Given entries Start Marker

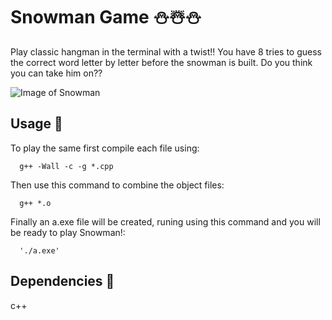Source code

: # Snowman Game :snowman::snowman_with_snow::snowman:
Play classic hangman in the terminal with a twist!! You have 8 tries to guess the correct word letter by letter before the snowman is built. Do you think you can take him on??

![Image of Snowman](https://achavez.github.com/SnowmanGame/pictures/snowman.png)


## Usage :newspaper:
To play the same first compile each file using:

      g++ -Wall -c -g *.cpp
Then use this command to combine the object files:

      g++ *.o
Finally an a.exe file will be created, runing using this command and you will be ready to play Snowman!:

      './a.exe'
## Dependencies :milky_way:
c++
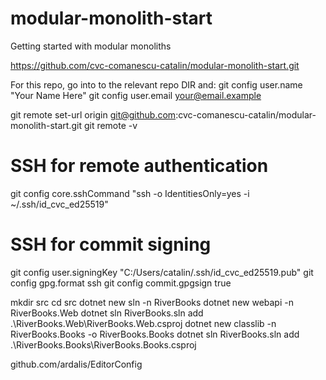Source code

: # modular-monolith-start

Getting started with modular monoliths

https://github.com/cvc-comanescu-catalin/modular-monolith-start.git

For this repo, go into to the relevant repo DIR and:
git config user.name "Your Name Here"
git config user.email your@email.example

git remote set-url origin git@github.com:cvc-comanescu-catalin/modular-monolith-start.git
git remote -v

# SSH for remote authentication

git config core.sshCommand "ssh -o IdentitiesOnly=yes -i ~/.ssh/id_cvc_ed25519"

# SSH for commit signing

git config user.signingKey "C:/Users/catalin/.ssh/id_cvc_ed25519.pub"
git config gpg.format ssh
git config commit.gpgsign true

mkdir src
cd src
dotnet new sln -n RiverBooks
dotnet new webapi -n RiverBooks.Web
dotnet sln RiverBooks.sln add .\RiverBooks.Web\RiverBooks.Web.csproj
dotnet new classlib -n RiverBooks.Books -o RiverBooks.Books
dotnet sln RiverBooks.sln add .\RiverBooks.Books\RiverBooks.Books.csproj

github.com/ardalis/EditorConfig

Given entries End Marker

## Task item
Reproduce, word for word, everything in the listing above except the pictures.

## Written reply
Source code

: # Snowman Game :snowman::snowman_with_snow::snowman:
Play classic hangman in the terminal with a twist!! You have 8 tries to guess the correct word letter by letter before the snowman is built. Do you think you can take him on??

![Image of Snowman](https://achavez.github.com/SnowmanGame/pictures/snowman.png)


## Usage :newspaper:
To play the same first compile each file using:

      g++ -Wall -c -g *.cpp
Then use this command to combine the object files:

      g++ *.o
Finally an a.exe file will be created, runing using this command and you will be ready to play Snowman!:

      './a.exe'
## Dependencies :milky_way:
c++
Source code

: # modular-monolith-start

Getting started with modular monoliths

https://github.com/cvc-comanescu-catalin/modular-monolith-start.git

For this repo, go into to the relevant repo DIR and:
git config user.name "Your Name Here"
git config user.email your@email.example

git remote set-url origin git@github.com:cvc-comanescu-catalin/modular-monolith-start.git
git remote -v

# SSH for remote authentication

git config core.sshCommand "ssh -o IdentitiesOnly=yes -i ~/.ssh/id_cvc_ed25519"

# SSH for commit signing

git config user.signingKey "C:/Users/catalin/.ssh/id_cvc_ed25519.pub"
git config gpg.format ssh
git config commit.gpgsign true

mkdir src
cd src
dotnet new sln -n RiverBooks
dotnet new webapi -n RiverBooks.Web
dotnet sln RiverBooks.sln add .\RiverBooks.Web\RiverBooks.Web.csproj
dotnet new classlib -n RiverBooks.Books -o RiverBooks.Books
dotnet sln RiverBooks.sln add .\RiverBooks.Books\RiverBooks.Books.csproj

github.com/ardalis/EditorConfig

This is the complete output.